BEGIN
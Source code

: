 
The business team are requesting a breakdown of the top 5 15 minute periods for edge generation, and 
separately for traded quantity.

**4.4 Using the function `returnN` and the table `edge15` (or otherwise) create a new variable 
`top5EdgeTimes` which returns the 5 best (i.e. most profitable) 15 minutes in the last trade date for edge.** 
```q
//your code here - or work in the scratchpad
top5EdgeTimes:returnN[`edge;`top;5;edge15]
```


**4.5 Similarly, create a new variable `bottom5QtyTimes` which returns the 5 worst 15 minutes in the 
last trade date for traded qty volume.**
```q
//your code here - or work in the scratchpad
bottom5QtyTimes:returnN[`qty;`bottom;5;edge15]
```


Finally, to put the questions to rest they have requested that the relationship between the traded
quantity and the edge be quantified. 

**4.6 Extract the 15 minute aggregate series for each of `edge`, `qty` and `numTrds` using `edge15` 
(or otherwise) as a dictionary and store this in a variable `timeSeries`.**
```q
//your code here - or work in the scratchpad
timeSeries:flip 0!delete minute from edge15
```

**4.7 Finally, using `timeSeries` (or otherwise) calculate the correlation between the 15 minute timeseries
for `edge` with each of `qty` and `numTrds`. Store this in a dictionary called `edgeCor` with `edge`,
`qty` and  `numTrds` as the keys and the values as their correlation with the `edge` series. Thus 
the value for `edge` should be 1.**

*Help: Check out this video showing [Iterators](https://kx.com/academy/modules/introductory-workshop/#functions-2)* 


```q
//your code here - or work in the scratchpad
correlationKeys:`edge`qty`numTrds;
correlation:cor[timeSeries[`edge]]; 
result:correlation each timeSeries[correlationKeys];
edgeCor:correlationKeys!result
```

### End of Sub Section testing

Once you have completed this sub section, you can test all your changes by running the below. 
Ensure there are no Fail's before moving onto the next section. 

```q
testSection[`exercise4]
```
END
## Task directions
Show the lines above with "returnN".

## Reply to the task
**4.4 Using the function `returnN` and the table `edge15` (or otherwise) create a new variable 
top5EdgeTimes:returnN[`edge;`top;5;edge15]
bottom5QtyTimes:returnN[`qty;`bottom;5;edge15]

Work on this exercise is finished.